Cre-mediated recombination mirrors the expression pattern of ∆Np63 in ∆Np63+/Cre;ROSA26EYFP 13.5 dpc embryos. IHC analyses of ΔNp63 and EYFP expression in 13.5 dpc ∆Np63+/Cre;ROSA26EYFP embryos show that EYFP is expressed selectively in ΔNp63-positive tissues. (A) Representative images of serial sagittal sections of whole embryos. Higher magnifications of the selected areas are also shown. (B) Representative images of serial sections from various organs. (Scale bar: 50 μm.)
Basal, Intermediate, and Umbrella Cells of the Adult Urothelium Originate from ∆Np63-Expressing Stem Cells.
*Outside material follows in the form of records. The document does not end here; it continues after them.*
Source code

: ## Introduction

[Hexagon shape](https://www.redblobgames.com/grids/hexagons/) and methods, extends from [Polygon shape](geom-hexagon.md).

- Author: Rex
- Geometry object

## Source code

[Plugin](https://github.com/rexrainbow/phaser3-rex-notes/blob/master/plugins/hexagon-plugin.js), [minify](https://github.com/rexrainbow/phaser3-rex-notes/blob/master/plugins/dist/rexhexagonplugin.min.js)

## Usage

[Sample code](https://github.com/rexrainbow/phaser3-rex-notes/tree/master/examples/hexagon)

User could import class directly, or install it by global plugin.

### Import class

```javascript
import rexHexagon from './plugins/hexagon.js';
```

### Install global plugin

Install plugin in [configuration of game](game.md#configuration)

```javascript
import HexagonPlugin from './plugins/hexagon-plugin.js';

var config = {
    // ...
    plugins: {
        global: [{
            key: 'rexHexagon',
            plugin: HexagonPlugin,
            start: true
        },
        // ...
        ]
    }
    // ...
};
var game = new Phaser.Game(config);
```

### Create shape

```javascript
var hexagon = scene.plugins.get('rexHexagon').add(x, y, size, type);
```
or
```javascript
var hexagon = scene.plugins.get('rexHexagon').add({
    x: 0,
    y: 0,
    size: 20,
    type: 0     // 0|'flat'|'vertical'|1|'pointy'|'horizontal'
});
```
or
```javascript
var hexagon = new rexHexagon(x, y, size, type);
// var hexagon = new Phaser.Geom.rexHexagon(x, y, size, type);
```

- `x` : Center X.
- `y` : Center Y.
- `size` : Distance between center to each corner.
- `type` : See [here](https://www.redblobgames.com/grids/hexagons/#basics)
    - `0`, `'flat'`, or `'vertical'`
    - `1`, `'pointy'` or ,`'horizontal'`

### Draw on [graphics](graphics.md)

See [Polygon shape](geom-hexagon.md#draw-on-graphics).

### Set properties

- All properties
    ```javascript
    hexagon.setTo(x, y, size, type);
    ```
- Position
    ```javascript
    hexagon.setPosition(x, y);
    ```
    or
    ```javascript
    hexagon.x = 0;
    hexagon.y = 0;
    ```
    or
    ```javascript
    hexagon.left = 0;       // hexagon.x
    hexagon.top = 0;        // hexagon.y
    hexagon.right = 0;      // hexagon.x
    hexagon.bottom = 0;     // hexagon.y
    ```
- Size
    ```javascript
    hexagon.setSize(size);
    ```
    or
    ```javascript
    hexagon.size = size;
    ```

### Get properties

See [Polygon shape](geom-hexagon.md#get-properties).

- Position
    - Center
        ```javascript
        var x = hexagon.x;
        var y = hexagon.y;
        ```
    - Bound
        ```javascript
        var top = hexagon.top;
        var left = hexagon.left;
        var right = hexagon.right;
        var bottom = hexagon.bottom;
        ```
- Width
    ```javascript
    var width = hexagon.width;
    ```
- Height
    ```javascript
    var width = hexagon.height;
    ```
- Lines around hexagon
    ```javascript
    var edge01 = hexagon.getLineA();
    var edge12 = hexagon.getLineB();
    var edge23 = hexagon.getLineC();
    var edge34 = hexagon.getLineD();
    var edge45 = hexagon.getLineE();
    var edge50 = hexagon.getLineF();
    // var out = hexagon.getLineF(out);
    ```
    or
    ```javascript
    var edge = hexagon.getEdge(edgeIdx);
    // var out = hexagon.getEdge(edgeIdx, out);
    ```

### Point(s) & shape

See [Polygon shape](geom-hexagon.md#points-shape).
During development, the caudal endoderm subdivides in two along the dorsoventral axis. The urorectal septum separates the cloacal cavity dorsally into the last portion of the large intestine and ventrally into the primitive UGS. After further growth, the primitive ventral UGS subdivides into the bladder and the definitive UGS, which gives rise to the urethra and later to the prostate gland. To define the role of p63-positive cells in urothelial development, we examined ∆Np63 and EYFP expression by immunohistochemistry (IHC) and/or immunofluorescence in the bladder of ∆Np63+/Cre;ROSA26EYFP embryos and adult mice. At 13.5 dpc, when the bladder is anatomically distinct from the definitive UGS, the primitive urothelium consisted of a bistratified epithelium. ∆Np63 (but not TAp63) expression was detected in the vast majority of urothelial cells, whereas basal cell cytokeratin 5 (CK5) and the umbrella cell marker uroplakin III (29) were not yet expressed (Fig. 3A and Fig. S4 A and B). In ∆Np63+/Cre;ROSA26EYFP embryos, a variable fraction of ∆Np63-positive cells already expressed EYFP (mean ± SD = 19.2 ± 10.2%) (Fig. 3A).
Fig. 3.
∆Np63-negative umbrella cells of ∆Np63+/Cre;ROSA26EYFP mice express EYFP, demonstrating that they form from ∆Np63-positive stem cells of the primitive bladder. (A–C) Representative images of sagittal sections of the bladder from ∆Np63+/Cre;ROSA26EYFP mice at 13.5 dpc (A), 15.5 dpc (B), and 7 wk of age (C) triple-stained for p63/EYFP/uroplakin III (UroIII). White stars indicate p63+ EYFP+ uroplakin III− cells. Yellow arrowheads point to p63+ uroplakin III+ EYFP+ superficial cells and white arrowheads show p63− uroplakin III+ EYFP+ umbrella cells. Dotted lines represent basal membrane. (Scale bar: 20 μm.)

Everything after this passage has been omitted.